Le pouls des provinces
Dans l’histoire de la politique canadienne, on observe une corrélation négative entre la durée au pouvoir d’un gouvernement et la qualité de sa relation avec les provinces. Depuis qu’il est en poste, Stephen Harper a des relations conflictuelles avec les provinces qui devraient continuer de se dégrader, comme en ont témoigné les premiers jours de sa campagne.

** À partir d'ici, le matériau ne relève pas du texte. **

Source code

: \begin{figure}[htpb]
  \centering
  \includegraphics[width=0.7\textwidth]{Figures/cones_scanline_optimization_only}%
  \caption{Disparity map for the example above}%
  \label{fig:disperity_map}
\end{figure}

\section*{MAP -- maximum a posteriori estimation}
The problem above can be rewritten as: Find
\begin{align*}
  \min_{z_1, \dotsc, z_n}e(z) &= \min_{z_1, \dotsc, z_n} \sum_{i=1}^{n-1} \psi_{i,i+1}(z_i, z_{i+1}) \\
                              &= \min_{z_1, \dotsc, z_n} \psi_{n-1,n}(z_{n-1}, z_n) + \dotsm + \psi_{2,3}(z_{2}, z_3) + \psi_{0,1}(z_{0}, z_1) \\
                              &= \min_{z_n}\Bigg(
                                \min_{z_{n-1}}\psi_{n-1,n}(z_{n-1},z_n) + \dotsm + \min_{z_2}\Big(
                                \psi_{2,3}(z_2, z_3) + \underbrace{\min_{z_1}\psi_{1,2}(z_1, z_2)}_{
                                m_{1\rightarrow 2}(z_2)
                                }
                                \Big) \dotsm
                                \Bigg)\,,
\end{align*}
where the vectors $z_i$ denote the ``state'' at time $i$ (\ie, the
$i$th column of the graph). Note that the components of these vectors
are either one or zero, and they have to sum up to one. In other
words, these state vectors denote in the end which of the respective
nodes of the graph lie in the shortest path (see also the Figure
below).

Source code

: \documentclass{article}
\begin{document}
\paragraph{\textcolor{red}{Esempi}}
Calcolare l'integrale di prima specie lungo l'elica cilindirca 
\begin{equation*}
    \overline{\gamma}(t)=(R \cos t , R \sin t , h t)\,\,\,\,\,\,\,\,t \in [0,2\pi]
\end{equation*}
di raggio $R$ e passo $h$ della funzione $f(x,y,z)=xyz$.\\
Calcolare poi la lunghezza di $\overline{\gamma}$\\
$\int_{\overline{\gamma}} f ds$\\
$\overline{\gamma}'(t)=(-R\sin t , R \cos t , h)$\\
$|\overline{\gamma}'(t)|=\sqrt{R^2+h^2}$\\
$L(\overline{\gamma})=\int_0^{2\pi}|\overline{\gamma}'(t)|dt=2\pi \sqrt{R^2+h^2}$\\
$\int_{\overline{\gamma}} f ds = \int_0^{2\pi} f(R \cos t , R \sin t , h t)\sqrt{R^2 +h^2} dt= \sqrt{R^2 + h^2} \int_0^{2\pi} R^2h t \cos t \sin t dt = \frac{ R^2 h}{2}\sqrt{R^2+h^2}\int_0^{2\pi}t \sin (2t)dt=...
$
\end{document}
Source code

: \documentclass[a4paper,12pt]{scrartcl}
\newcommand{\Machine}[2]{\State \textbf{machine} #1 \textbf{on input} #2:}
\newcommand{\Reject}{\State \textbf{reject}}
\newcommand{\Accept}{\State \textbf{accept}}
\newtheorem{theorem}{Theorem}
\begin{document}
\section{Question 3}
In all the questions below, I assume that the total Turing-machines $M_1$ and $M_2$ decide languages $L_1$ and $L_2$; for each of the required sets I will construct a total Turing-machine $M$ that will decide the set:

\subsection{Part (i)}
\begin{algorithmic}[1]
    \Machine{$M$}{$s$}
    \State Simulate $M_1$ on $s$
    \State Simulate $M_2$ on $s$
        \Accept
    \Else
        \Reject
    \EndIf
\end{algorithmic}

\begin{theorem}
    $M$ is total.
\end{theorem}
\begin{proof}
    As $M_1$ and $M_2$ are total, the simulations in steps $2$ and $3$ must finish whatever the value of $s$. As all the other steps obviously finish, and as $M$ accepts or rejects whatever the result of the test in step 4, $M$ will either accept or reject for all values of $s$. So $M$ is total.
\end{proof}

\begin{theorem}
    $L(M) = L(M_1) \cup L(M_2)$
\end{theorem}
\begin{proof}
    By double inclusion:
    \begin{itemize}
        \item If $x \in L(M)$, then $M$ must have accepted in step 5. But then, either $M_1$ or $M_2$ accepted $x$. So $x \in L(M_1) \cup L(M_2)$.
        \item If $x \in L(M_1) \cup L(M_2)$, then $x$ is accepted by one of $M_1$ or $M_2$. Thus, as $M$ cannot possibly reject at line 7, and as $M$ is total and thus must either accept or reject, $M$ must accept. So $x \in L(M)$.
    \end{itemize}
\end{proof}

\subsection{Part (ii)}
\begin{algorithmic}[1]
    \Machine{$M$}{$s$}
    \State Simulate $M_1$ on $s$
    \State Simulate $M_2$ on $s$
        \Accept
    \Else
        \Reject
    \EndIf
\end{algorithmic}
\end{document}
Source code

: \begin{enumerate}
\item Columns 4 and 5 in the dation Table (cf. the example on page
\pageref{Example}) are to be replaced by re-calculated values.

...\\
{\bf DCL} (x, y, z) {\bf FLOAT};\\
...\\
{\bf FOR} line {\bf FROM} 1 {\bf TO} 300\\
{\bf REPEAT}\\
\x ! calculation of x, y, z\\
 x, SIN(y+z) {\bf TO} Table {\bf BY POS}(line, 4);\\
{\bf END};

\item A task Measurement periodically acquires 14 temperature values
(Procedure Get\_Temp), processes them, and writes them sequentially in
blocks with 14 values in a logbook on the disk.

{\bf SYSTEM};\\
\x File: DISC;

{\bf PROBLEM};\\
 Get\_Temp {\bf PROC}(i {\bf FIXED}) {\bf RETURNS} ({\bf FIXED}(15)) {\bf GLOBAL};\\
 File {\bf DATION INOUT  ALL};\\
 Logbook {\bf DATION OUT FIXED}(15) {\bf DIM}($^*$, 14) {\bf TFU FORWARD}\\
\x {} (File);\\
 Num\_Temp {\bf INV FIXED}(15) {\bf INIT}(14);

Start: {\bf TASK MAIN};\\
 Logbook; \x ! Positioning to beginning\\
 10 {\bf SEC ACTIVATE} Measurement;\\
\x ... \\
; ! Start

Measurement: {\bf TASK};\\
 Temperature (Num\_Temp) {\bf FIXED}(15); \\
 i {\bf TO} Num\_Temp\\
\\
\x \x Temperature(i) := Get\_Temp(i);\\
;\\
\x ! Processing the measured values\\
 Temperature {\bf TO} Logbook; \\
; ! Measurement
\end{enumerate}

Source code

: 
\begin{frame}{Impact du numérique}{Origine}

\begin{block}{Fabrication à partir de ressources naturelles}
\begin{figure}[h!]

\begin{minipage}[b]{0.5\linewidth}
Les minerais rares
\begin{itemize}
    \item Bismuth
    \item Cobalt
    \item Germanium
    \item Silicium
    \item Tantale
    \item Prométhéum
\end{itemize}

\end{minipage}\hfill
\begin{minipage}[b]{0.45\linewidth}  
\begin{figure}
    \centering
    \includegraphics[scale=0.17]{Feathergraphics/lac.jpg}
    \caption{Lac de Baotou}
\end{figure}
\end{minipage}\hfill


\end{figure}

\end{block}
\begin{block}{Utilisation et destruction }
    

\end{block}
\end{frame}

Harper a échangé des tirs avec les premiers ministres de l’Ontario et de l’Alberta, deux des provinces canadiennes les plus influentes. Jamais les personnalités politiques provinciales n’ont autant participé à une campagne fédérale, encore moins dès la première semaine. Les néodémocrates et les libéraux fédéraux entretiennent des liens étroits avec leurs partis provinciaux de l’Alberta et de l’Ontario, respectivement. Peut-être Harper cherche-t-il à brouiller encore davantage la frontière entre le provincial et le fédéral pour associer les faux pas des partis provinciaux à leurs homologues fédéraux? Les deux premiers ministres provinciaux ont réagi avec véhémence aux propos du chef conservateur, ce qui soulève des doutes sur le climat de travail avec les provinces en cas de réélection.
La suite des choses
La semaine prochaine marquera la reprise du procès du sénateur déchu Mike Duffy. L’ancien chef de cabinet de Stephen Harper, Nigel Wright, sera appelé à la barre. On ne sait toujours pas quelle incidence son témoignage aura sur la campagne à long terme, mais à court terme, il attirera assurément l’attention des médias sur le scandale des dépenses au Sénat et affaiblira la posture éthique si chère aux conservateurs de Stephen Harper. Même si cela est fort peu probable, il convient de souligner que les députés sont dépourvus de leurs privilèges parlementaires pendant la période électorale et, par conséquent, susceptibles de devoir comparaître.
Dans les semaines à venir, on s’attend à ce que les partis annoncent leurs couleurs sur les questions de santé, d’infrastructure et de politique énergétique. Les Canadiens chercheront des réponses claires sur différents sujets d’actualité, notamment la position de chaque parti sur les oléoducs et les ressources naturelles.